Op dit moment is supergeleiding nog niet concurrerend met conventionele kabels en luchtlijnen. Het is aanzienlijk duurder, technisch ingewikkelder en (ook niet onbelangrijk) kwetsbaarder omdat er meer mis mee kan gaan dan met een gewone oliedrukkabel, modernere kunststofgeïsoleerde kabels of een nog eenvoudigere luchtlijn. Ook is het compexer dan wisselstroom door aluminium geleiders of HVDC-kabels. Het gedrag van supergeleiders in een vermaasd net is niet goed bekend en hoe het supergeleidende materiaal zich houdt na een aantal jaren van gebruik is ook niet bekend.
Horrorscenario voor mastengekken
Maar wanneer supergeleidende grondkabels ooit wél concurrerend zouden worden en men erin zou slagen de technische problemen het hoofd te bieden, kan de wereld beginnen aan de ombouw van het huidige net naar een supergeleidend net. En vanaf dat moment breekt de ergst denkbare nachtmerrie voor mastengekken aan.

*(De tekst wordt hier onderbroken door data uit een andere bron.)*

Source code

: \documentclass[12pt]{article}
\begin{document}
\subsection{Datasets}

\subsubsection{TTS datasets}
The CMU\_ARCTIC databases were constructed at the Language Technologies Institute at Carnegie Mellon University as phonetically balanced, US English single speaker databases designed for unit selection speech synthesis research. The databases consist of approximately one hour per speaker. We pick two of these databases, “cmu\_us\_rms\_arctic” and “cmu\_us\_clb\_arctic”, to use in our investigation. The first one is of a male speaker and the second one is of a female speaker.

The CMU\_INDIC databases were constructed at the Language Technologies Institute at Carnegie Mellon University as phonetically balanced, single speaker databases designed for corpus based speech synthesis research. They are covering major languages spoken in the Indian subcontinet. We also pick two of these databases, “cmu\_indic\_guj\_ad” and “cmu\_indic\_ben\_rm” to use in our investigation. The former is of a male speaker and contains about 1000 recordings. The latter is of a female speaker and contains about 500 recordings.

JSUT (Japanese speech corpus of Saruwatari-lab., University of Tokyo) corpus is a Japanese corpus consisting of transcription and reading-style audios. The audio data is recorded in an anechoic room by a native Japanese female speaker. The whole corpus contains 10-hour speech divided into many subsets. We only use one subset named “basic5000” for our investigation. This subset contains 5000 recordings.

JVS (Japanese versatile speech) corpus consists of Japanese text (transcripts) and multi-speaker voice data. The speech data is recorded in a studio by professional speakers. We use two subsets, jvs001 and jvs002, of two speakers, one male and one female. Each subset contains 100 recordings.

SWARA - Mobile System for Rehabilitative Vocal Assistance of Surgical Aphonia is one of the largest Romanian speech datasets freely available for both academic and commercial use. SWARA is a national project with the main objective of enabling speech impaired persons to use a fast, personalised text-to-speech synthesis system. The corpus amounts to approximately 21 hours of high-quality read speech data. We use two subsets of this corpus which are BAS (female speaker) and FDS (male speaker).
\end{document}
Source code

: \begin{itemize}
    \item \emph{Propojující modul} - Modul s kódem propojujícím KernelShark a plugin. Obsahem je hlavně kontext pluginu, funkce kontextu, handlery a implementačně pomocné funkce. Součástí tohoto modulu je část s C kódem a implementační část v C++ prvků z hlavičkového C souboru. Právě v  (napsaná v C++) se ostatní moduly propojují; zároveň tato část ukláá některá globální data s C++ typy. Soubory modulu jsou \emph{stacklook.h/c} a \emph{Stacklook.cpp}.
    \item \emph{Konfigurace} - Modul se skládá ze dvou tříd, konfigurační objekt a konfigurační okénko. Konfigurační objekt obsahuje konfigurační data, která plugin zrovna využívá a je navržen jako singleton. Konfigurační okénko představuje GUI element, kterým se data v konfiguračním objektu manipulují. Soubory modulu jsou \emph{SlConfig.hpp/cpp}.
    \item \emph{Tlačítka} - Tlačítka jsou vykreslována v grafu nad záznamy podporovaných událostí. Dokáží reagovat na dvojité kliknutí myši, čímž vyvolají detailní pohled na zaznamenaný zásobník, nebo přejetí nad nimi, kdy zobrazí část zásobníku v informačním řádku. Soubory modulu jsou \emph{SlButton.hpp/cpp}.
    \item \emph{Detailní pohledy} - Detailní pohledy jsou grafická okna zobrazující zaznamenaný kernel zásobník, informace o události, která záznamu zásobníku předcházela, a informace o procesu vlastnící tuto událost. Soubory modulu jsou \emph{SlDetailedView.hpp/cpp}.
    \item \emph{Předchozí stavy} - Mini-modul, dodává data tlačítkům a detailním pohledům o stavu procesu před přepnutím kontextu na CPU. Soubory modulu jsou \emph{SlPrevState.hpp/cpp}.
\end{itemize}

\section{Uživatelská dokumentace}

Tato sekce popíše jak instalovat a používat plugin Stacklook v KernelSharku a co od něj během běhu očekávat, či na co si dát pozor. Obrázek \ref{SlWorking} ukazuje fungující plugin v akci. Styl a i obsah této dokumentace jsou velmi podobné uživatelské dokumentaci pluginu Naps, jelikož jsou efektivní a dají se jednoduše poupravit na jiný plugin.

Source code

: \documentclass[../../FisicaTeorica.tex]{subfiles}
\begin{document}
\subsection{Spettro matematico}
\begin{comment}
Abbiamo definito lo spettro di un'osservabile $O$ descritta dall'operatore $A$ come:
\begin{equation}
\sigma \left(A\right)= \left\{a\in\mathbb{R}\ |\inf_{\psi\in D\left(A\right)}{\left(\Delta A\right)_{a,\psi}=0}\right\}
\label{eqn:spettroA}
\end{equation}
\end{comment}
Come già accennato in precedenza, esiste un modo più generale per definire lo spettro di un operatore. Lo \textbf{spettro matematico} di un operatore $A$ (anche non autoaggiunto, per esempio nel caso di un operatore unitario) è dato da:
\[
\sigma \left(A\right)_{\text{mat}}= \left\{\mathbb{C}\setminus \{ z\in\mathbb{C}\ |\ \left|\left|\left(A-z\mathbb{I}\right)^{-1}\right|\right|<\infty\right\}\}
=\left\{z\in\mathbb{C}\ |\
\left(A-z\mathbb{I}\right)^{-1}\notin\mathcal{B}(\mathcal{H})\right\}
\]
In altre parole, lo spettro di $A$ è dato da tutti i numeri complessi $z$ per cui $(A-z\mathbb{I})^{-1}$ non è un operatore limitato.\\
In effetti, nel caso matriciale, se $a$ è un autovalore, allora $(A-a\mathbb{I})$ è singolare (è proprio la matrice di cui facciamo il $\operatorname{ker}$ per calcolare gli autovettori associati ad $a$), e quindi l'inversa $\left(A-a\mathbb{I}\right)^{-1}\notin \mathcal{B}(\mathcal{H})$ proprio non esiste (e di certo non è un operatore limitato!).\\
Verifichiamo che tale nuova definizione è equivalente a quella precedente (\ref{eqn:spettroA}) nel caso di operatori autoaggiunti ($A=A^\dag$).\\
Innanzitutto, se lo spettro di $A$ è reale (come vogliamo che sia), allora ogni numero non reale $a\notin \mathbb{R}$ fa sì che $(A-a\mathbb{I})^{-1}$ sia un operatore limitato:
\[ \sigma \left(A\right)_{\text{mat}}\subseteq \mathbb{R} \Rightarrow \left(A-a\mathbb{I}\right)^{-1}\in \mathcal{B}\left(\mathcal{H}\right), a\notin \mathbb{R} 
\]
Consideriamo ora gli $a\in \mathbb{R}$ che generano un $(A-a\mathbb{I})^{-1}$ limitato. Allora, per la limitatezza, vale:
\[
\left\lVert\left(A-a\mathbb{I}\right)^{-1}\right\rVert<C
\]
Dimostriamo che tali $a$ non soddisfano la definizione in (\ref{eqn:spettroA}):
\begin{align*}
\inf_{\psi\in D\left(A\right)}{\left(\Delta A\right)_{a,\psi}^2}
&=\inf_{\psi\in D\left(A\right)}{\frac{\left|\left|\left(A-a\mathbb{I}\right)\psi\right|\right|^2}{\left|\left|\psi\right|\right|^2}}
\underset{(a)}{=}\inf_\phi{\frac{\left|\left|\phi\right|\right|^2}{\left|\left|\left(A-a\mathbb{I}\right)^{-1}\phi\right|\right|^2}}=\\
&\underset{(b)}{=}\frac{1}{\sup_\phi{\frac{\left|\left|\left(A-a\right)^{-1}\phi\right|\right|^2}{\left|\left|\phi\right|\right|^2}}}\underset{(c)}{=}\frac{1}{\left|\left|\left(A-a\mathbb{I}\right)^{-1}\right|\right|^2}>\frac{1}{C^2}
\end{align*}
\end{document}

Supergeleiding is in theorie in staat om onze hele elektrische infrastructuur onherkenbaar te veranderen. Supergeleidende kabels kunnen niet als luchtlijn worden uitgevoerd.
Een supergeleidend grondkabelnet met spanningen niet hoger meer dan enkele tientallen kilvolts en uitgevoerd als HVDC-net. Geen trafo's, openluchtstations en hoogspanningslijnen meer. Alles volledig elektronisch geschakeld en onzichtbaar in het landschap. Die toekomst is voor iedere hedendaagse mastengek gelijk aan het einde der tijden.
Er zal ooit wel een tijd komen waarin hoogspanning naar de ondergrond zal worden verdrongen. Niets is voor eeuwig en wie weet wat er dan weer aan nieuwe interessante dingen zullen ontstaan. Maar voor de mastengekken van nu geldt dat zij het niet mee zullen maken dat de wereld of zelfs Nederland en België zonder bovengrondse hoogspanning zal zijn. Een toekomst waarin de grote kleine transportlijnen tot een herinnering uit het verleden behoren zal het nog heel lang duren, en in rotsachtige gebieden waar het leggen van grondkabels onmogelijk is, is er met de huidige technische inzichten überhaupt nog geen enkele realistische manier denkbaar waarmee luchtlijnen vervangen zouden kunnen worden.
Voorlopig kunnen we dus nog gewoon naar buiten blijven kijken met een gedachte die precies het omgekeerde is van geologische wetmatigheden: not when, but if. Want daar is de toekomst de toekomst voor. Niets is zeker.